Magistrado ponente: Gustavo Enrique Malo Fernández

CORTE SUPREMA DE JUSTICIA República de Colombia Corte Suprema de Justicia Radicación n° 72302 CORTE SUPREMA DE JUSTICIA SALA DE CASACIÓN PENAL SALA DE DECISIÓN DE TUTELAS Nº 1 GUSTAVO ENRIQUE MALO FERNÁNDEZ MAGISTRADO PONENTE STP2776-2014 Radicación n° 72302 Acta No. 64. Bogotá, D.C., seis (6) de marzo de dos mil catorce (2014) VISTOS Decide la Sala, en primera instancia, la acción de tutela promovida por el apoderado judicial del señor MANUEL ANTONIO FERNÁNDEZ PLAZA, en garantía de sus derechos fundamentales al debido proceso, igualdad y libertad, presuntamente vulnerados por la Sala Penal del Tribunal Superior de Distrito Judicial de Barranquilla y el Juzgado 4º de Ejecución de Penas y Medidas de Seguridad de esa misma ciudad, trámite al que se vinculó a todos los intervinientes de la actuación procesal censurada por el actor.

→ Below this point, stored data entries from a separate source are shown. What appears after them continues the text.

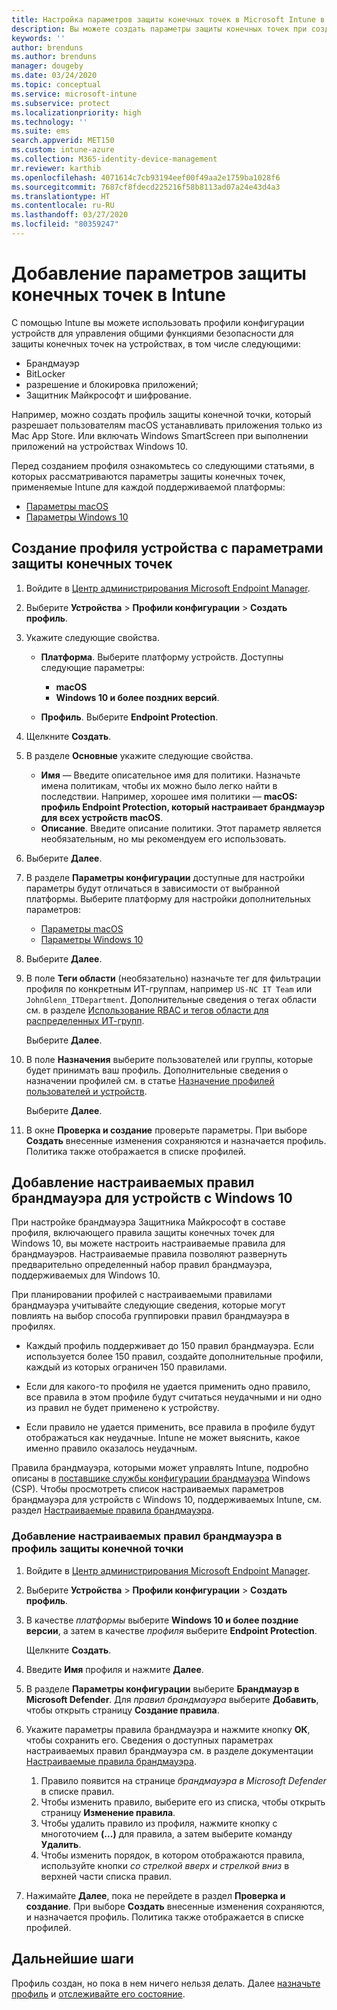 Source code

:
```yaml
---
title: Настройка параметров защиты конечных точек в Microsoft Intune в Azure | Документы Майкрософт
description: Вы можете создать параметры защиты конечных точек при создании профиля устройства macOS или Windows 10 в Microsoft Intune.
keywords: ''
author: brenduns
ms.author: brenduns
manager: dougeby
ms.date: 03/24/2020
ms.topic: conceptual
ms.service: microsoft-intune
ms.subservice: protect
ms.localizationpriority: high
ms.technology: ''
ms.suite: ems
search.appverid: MET150
ms.custom: intune-azure
ms.collection: M365-identity-device-management
mr.reviewer: karthib
ms.openlocfilehash: 4071614c7cb93194eef00f49aa2e1759ba1028f6
ms.sourcegitcommit: 7687cf8fdecd225216f58b8113ad07a24e43d4a3
ms.translationtype: HT
ms.contentlocale: ru-RU
ms.lasthandoff: 03/27/2020
ms.locfileid: "80359247"
---
```

# <a name="add-endpoint-protection-settings-in-intune"></a>Добавление параметров защиты конечных точек в Intune

С помощью Intune вы можете использовать профили конфигурации устройств для управления общими функциями безопасности для защиты конечных точек на устройствах, в том числе следующими:

- Брандмауэр
- BitLocker
- разрешение и блокировка приложений;
- Защитник Майкрософт и шифрование.

Например, можно создать профиль защиты конечной точки, который разрешает пользователям macOS устанавливать приложения только из Mac App Store. Или включать Windows SmartScreen при выполнении приложений на устройствах Windows 10.

Перед созданием профиля ознакомьтесь со следующими статьями, в которых рассматриваются параметры защиты конечных точек, применяемые Intune для каждой поддерживаемой платформы:

- [Параметры macOS](endpoint-protection-macos.md)
- [Параметры Windows 10](endpoint-protection-windows-10.md)

## <a name="create-a-device-profile-containing-endpoint-protection-settings"></a>Создание профиля устройства с параметрами защиты конечных точек

1. Войдите в [Центр администрирования Microsoft Endpoint Manager](https://go.microsoft.com/fwlink/?linkid=2109431).

2. Выберите **Устройства** > **Профили конфигурации** > **Создать профиль**.

3. Укажите следующие свойства.

    - **Платформа**. Выберите платформу устройств. Доступны следующие параметры:

        - **macOS**
        - **Windows 10 и более поздних версий**.

    - **Профиль**. Выберите **Endpoint Protection**.

4. Щелкните **Создать**.
5. В разделе **Основные** укажите следующие свойства.

    - **Имя** — Введите описательное имя для политики. Назначьте имена политикам, чтобы их можно было легко найти в последствии. Например, хорошее имя политики — **macOS: профиль Endpoint Protection, который настраивает брандмауэр для всех устройств macOS**.
    - **Описание**. Введите описание политики. Этот параметр является необязательным, но мы рекомендуем его использовать.

6. Выберите **Далее**.

7. В разделе **Параметры конфигурации** доступные для настройки параметры будут отличаться в зависимости от выбранной платформы. Выберите платформу для настройки дополнительных параметров:

   - [Параметры macOS](endpoint-protection-macos.md)
   - [Параметры Windows 10](endpoint-protection-windows-10.md)

8. Выберите **Далее**.
9. В поле **Теги области** (необязательно) назначьте тег для фильтрации профиля по конкретным ИТ-группам, например `US-NC IT Team` или `JohnGlenn_ITDepartment`. Дополнительные сведения о тегах области см. в разделе [Использование RBAC и тегов области для распределенных ИТ-групп](../fundamentals/scope-tags.md).

    Выберите **Далее**.

10. В поле **Назначения** выберите пользователей или группы, которые будет принимать ваш профиль. Дополнительные сведения о назначении профилей см. в статье [Назначение профилей пользователей и устройств](../configuration/device-profile-assign.md).

    Выберите **Далее**.

11. В окне **Проверка и создание** проверьте параметры. При выборе **Создать** внесенные изменения сохраняются и назначается профиль. Политика также отображается в списке профилей.

## <a name="add-custom-firewall-rules-for-windows-10-devices"></a>Добавление настраиваемых правил брандмауэра для устройств c Windows 10

При настройке брандмауэра Защитника Майкрософт в составе профиля, включающего правила защиты конечных точек для Windows 10, вы можете настроить настраиваемые правила для брандмауэров. Настраиваемые правила позволяют развернуть предварительно определенный набор правил брандмауэра, поддерживаемых для Windows 10.

При планировании профилей с настраиваемыми правилами брандмауэра учитывайте следующие сведения, которые могут повлиять на выбор способа группировки правил брандмауэра в профилях.

- Каждый профиль поддерживает до 150 правил брандмауэра. Если используется более 150 правил, создайте дополнительные профили, каждый из которых ограничен 150 правилами.

- Если для какого-то профиля не удается применить одно правило, все правила в этом профиле будут считаться неудачными и ни одно из правил не будет применено к устройству.

- Если правило не удается применить, все правила в профиле будут отображаться как неудачные. Intune не может выяснить, какое именно правило оказалось неудачным.  

Правила брандмауэра, которыми может управлять Intune, подробно описаны в [поставщике службы конфигурации брандмауэра](https://docs.microsoft.com/windows/client-management/mdm/firewall-csp) Windows (CSP). Чтобы просмотреть список настраиваемых параметров брандмауэра для устройств с Windows 10, поддерживаемых Intune, см. раздел [Настраиваемые правила брандмауэра](endpoint-protection-windows-10.md#firewall-rules).

### <a name="to-add-custom-firewall-rules-to-an-endpoint-protection-profile"></a>Добавление настраиваемых правил брандмауэра в профиль защиты конечной точки

1. Войдите в [Центр администрирования Microsoft Endpoint Manager](https://go.microsoft.com/fwlink/?linkid=2109431).

2. Выберите **Устройства** > **Профили конфигурации** > **Создать профиль**.

3. В качестве *платформы* выберите **Windows 10 и более поздние версии**, а затем в качестве *профиля* выберите **Endpoint Protection**.

    Щелкните **Создать**.

4. Введите **Имя** профиля и нажмите **Далее**.
5. В разделе **Параметры конфигурации** выберите **Брандмауэр в Microsoft Defender**. Для *правил брандмауэра* выберите **Добавить**, чтобы открыть страницу **Создание правила**.

6. Укажите параметры правила брандмауэра и нажмите кнопку **ОК**, чтобы сохранить его. Сведения о доступных параметрах настраиваемых правил брандмауэра см. в разделе документации [Настраиваемые правила брандмауэра](endpoint-protection-windows-10.md#firewall-rules).

    1. Правило появится на странице *брандмауэра в Microsoft Defender* в списке правил.
    2. Чтобы изменить правило, выберите его из списка, чтобы открыть страницу **Изменение правила**.
    3. Чтобы удалить правило из профиля, нажмите кнопку с многоточием **(...)** для правила, а затем выберите команду **Удалить**.
    4. Чтобы изменить порядок, в котором отображаются правила, используйте кнопки *со стрелкой вверх и стрелкой вниз* в верхней части списка правил.

7. Нажимайте **Далее**, пока не перейдете в раздел **Проверка и создание**. При выборе **Создать** внесенные изменения сохраняются, и назначается профиль. Политика также отображается в списке профилей.

## <a name="next-steps"></a>Дальнейшие шаги

Профиль создан, но пока в нем ничего нельзя делать. Далее [назначьте профиль](../configuration/device-profile-assign.md) и [отслеживайте его состояние](../configuration/device-profile-monitor.md).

ANTECEDENTES Y FUNDAMENTOS DE LA ACCIÓN Cuenta el libelista que siendo condenado en el año 1998 por el Juzgado 3º Penal del Circuito de Santa Marta, por el delito de homicidio simple, la pena de prisión impuesta le fue redosificada en la fase de ejecución, quedando fijada en 13 años. Que por encontrarse privado de la libertad desde el 25 de enero de 2007 en la cárcel La Modelo de Barranquilla, y cumplido los requisitos exigidos por el Código Penal, solicitó ante el Juzgado 4º de Ejecución de Penas y Medidas de Seguridad de esa ciudad, el otorgamiento de su libertad condicional, la cual le fue negada mediante proveído del 10 de abril del año pasado, considerándose no haber satisfecho el presupuesto subjetivo previsto en la ley para acceder a dicho beneficio.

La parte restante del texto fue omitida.